§ **EXERCISE GOAL**: Find how many lines of the listing include the string "enumerate", and report only that figure.

┌──

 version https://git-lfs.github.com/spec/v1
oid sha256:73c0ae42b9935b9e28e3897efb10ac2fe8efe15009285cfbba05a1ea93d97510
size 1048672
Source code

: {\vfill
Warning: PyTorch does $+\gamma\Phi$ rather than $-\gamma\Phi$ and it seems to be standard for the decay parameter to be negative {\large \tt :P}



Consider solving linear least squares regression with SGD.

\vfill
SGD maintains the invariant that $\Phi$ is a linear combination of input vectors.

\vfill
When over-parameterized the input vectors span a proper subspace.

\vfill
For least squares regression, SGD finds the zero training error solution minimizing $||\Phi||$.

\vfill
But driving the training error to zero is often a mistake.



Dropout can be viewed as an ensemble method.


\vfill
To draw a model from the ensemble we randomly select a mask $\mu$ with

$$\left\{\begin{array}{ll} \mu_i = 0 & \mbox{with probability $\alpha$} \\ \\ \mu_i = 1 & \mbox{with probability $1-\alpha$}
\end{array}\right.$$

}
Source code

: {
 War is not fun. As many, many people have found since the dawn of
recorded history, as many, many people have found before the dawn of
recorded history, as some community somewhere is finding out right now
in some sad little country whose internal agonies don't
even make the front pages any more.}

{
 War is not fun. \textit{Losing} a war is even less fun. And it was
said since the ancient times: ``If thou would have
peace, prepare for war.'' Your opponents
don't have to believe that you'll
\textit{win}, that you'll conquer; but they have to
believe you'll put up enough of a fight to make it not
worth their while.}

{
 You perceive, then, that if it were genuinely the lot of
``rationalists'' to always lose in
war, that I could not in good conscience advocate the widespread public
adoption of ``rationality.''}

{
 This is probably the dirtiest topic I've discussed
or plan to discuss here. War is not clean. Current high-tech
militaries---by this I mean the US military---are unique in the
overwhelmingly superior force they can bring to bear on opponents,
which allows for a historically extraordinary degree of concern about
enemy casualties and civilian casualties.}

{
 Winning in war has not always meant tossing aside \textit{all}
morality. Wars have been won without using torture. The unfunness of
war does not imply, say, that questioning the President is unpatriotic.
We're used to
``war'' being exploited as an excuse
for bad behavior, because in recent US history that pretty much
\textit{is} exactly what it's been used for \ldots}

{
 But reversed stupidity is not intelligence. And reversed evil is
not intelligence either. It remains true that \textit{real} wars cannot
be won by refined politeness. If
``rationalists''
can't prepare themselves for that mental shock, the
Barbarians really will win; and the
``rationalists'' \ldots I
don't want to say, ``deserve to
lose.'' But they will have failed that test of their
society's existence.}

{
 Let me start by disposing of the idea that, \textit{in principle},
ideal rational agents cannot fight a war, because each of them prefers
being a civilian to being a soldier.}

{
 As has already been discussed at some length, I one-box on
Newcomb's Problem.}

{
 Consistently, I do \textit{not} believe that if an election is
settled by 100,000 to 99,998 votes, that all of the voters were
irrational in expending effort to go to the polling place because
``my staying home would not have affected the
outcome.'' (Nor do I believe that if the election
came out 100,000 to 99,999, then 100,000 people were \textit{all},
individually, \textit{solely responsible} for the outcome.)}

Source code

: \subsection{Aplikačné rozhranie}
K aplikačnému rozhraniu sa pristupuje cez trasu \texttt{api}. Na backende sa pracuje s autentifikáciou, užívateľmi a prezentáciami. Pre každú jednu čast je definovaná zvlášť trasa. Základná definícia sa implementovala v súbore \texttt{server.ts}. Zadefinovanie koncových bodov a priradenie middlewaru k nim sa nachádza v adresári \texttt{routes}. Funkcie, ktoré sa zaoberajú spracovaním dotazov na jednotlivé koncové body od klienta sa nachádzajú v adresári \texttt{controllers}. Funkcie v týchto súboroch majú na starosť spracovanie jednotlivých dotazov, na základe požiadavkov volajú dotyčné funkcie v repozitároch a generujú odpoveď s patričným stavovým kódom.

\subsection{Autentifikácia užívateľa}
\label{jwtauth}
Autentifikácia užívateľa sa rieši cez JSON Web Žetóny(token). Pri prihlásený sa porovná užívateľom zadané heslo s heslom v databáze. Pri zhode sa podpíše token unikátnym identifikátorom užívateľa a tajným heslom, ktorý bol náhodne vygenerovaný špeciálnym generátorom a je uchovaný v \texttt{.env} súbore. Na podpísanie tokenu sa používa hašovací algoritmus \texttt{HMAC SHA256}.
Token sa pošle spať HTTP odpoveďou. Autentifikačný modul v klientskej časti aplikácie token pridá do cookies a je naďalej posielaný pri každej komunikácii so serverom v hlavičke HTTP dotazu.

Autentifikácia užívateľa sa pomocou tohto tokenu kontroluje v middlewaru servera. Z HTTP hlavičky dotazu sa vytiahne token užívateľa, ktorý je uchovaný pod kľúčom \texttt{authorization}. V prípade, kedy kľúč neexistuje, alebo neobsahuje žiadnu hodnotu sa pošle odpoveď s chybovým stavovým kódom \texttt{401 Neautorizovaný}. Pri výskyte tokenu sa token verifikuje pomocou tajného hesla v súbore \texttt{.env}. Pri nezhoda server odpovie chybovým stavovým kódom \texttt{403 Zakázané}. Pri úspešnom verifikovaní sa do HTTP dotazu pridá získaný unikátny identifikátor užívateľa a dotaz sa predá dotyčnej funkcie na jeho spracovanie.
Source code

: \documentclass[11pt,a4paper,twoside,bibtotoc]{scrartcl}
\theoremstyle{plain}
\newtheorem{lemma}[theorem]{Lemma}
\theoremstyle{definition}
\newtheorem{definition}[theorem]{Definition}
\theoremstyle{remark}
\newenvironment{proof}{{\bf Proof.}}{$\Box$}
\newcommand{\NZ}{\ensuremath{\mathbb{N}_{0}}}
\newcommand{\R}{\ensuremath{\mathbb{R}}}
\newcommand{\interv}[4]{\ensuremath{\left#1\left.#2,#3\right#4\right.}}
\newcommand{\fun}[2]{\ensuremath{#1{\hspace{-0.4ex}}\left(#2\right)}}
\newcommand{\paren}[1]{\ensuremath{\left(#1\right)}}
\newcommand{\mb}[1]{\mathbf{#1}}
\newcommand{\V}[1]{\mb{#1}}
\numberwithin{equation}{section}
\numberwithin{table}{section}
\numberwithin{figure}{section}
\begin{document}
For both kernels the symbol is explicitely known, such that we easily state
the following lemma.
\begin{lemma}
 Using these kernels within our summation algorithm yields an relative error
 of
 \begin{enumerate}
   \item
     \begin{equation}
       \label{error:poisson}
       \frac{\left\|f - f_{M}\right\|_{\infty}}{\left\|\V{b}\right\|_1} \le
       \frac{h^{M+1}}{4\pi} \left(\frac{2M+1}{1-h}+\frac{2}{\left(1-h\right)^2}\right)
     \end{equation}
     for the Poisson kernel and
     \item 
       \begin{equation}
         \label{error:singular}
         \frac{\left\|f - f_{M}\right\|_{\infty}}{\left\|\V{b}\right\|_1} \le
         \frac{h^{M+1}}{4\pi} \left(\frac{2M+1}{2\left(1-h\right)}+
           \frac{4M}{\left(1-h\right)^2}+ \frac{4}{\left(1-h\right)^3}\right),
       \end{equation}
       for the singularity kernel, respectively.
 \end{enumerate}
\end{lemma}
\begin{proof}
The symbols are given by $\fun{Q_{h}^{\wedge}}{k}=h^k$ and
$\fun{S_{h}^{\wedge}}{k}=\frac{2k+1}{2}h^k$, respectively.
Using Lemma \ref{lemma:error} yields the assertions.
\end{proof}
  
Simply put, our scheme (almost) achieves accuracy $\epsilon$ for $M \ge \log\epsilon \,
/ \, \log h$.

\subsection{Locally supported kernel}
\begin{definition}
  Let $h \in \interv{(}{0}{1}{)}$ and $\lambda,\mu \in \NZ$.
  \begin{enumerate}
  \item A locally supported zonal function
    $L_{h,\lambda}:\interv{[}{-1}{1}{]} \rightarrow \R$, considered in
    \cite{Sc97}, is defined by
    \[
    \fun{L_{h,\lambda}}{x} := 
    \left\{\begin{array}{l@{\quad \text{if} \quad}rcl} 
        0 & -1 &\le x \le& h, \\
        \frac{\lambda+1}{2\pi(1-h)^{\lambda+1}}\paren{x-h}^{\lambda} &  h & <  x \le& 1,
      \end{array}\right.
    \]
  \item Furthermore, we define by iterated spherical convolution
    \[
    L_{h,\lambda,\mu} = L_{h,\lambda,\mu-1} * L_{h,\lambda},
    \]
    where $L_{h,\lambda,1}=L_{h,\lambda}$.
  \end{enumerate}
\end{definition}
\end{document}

└──

§ **SOLUTION FOR THIS EXERCISE**: 4